Runaway national fragmentation is inevitable

Tuesday, November 7th, 2017

One of the strongest and most consistent geopolitical trends of the past 200 years has been an explosion in national entities, Anatoly Karlin notes:

But it wasn’t always like this. I don’t know if anybody has quantified this precisely, but the number of states or state-like entities in the world must have constituted many thousands during the medieval and Early Modern periods.


Just the territories of the Holy Roman Empire at times accounted for more than a thousand!


Then the rise of the great gunpowder empires and European colonialism rapidly whittled down the numbers of independent states to a few dozens, with even the Latin American independence movements of the 19th century making nary a blimp at the global level.

But then the 20th century saw the collapse of the European monarchic empires, the emergence of national self-determination as a legitimate consideration in international law, the decolonization of the Third World, and the collapse of Communist federative states such as Yugoslavia and the USSR. The number of independent states, including unrecognized de facto polities, now numbers over 200.


Consequently, under a liberal globalism that is true to its ideals, that is, one free of authoritarian coercion or Malthusian selection for big strong states, it appears that runaway national fragmentation is inevitable.


  1. Graham says:

    Globalism as presently on offer is at best post-liberal, if not anti-liberal, in everything except commerce. Strictly, even in commerce it advocates pretty maximum free flow of everything, but the assumptions are not really liberal free trade either.

    It might still result in extreme political fragmentation, though, as that could be useful.

  2. Sam J. says:

    There’s a set of books that explain this as a response to technological change and the balance between offense and defense. It’s based on what they call Metapolitics, which is merely how power is expressed through violence. The technological basis for violence determines the society. The key is the cost of offense vs. defense. If offense is stronger, political areas will coalesce into larger units. If defense is stronger, then political units will split up into smaller units. Some examples are the Greek city states, which could afford armor due to their olive crops, a high-profit, easily stored and transportable product. Another is gunpowder. Gunpowder blew away the the feudal system. It concentrated power in large states that could raise the money for cannons and large armies. A large stone castle could be blasted to bits in days instead of a year-long siege. To control an area took a lot of men, not just one small castle. We are still in the aftermath of that system. Now the microprocessor is lowering the cost of defense. If you can have an intelligent missile, you can fire it out of sight and hit your target. Bombs can be remote controlled.
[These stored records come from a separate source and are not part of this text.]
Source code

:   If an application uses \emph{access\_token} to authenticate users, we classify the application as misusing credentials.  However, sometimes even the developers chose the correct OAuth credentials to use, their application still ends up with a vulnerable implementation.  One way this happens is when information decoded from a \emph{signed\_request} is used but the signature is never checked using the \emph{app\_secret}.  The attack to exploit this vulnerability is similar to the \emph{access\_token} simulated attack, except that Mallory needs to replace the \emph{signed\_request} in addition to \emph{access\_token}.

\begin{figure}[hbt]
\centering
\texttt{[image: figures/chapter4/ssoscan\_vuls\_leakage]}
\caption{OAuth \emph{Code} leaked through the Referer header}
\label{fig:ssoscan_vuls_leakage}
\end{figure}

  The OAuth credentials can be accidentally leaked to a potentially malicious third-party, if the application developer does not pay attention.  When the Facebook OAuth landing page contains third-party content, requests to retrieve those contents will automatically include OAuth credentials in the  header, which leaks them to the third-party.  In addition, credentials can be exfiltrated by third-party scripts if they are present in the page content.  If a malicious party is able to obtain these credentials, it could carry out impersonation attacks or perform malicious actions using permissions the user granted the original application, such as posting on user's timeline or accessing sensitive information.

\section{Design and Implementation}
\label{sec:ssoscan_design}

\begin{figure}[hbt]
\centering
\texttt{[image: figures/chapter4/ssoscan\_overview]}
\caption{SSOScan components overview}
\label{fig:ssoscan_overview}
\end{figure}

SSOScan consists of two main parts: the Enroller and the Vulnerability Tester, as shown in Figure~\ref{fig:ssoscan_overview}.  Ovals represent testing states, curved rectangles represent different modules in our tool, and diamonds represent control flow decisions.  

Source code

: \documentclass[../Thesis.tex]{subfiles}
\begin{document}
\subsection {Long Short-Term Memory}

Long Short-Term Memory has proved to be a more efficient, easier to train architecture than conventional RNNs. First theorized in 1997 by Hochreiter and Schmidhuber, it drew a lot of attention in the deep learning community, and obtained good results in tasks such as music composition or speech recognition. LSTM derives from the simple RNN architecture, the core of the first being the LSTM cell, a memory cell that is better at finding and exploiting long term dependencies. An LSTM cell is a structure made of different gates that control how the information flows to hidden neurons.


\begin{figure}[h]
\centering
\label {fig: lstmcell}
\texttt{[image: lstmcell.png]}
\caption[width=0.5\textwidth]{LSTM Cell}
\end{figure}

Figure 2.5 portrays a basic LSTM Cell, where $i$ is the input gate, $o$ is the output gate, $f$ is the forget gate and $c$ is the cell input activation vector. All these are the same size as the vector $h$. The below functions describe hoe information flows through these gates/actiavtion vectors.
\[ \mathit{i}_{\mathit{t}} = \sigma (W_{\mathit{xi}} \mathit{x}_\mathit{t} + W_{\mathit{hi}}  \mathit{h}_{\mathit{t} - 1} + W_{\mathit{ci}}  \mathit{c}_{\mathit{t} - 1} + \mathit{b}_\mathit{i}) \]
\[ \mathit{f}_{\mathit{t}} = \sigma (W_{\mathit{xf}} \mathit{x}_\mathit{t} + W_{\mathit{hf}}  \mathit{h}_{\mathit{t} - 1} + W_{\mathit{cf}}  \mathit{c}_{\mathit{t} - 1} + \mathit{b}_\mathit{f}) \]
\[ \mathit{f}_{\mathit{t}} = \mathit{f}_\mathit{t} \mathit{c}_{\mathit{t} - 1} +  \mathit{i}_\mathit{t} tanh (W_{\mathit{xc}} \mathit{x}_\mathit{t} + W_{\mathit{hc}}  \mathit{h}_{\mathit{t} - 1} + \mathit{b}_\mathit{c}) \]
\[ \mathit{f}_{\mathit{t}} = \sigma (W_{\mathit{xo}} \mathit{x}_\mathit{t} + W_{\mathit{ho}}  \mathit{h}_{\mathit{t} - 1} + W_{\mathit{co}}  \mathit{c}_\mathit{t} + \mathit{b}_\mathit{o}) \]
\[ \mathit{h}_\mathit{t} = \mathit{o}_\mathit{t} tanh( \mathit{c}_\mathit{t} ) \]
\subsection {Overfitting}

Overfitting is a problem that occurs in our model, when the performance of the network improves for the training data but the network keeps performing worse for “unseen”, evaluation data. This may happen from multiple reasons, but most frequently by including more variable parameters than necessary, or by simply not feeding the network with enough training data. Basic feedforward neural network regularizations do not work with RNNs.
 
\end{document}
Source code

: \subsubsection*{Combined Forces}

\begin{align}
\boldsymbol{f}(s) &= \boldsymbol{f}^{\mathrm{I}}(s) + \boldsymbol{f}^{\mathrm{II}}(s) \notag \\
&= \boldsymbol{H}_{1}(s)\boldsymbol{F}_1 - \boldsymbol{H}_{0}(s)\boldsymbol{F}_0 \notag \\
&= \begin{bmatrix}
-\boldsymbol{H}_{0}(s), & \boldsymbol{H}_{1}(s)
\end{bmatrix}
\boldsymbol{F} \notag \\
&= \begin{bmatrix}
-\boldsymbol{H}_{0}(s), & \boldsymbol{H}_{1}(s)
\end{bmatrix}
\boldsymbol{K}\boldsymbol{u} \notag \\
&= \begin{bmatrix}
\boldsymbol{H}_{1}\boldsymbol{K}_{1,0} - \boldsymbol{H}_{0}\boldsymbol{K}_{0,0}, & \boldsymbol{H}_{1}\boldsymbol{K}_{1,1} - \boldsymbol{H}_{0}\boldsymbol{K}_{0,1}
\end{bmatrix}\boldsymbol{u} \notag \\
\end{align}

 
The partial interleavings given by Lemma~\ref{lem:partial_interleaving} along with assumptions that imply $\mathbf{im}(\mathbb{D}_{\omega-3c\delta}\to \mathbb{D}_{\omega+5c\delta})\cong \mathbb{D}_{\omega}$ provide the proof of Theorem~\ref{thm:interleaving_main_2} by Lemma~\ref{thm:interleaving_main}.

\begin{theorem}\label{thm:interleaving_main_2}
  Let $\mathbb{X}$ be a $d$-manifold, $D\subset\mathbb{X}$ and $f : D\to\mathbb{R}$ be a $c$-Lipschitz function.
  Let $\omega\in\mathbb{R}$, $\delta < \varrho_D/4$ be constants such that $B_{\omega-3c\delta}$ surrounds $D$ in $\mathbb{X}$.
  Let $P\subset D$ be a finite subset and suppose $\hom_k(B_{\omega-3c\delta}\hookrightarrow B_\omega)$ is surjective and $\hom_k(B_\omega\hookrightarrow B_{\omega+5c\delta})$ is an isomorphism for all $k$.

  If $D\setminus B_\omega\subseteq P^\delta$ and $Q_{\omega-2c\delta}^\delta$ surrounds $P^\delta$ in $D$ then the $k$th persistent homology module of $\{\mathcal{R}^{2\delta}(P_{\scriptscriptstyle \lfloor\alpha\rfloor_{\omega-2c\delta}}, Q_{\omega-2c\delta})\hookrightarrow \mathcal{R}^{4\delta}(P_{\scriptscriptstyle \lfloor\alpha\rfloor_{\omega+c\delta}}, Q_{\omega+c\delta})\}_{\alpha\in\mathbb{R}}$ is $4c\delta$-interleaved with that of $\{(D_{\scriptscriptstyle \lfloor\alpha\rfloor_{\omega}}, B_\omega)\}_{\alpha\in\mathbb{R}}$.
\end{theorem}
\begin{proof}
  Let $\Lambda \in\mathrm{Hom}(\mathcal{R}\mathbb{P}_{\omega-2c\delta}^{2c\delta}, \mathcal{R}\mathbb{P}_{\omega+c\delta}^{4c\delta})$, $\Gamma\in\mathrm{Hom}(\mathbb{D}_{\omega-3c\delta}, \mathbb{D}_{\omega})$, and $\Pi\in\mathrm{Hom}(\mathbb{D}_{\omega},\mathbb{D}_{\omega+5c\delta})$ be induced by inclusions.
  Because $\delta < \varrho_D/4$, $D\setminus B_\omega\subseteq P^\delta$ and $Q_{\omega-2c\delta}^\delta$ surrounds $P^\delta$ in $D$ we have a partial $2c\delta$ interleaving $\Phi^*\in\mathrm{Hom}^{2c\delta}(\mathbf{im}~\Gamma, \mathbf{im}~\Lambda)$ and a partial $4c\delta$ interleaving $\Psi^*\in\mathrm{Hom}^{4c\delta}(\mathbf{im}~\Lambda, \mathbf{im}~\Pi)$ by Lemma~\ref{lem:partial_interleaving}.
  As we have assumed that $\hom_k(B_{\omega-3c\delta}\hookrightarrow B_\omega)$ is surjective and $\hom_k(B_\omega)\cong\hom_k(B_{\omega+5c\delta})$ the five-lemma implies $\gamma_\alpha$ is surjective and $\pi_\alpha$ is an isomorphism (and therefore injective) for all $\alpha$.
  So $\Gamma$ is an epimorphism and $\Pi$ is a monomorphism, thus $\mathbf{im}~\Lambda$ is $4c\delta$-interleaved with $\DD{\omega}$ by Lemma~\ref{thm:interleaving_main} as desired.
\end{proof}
On line news can bypass the media with multi-million dollar radio transmitters. Facebook replacing newspapers with large printers…and their large cost.

    Blood in the Streets: Investment Profits in a World Gone Mad (1987)
    The Great Reckoning: How the World Will Change in the Depression of the 1990′s (1994)
    The Sovereign Individual: Mastering the Transition to the Information Age (1999)

    The authors were wrong about a lot of the financial advice, or at least the timing, but I don’t think they were wrong about the basics of Metapolitics and their discussion of it. The last book used be cheap, a dollar and postage, but recently it’s gone up. The other books are written for investors but have a lot of really good history and background information that explain the past and the present.

    The powers that be may decide that all these humans are more trouble than they are worth and try to get rid of them all. I believe Zbigniew Brzezinski said, “It’s easier to kill people than it is to control them.”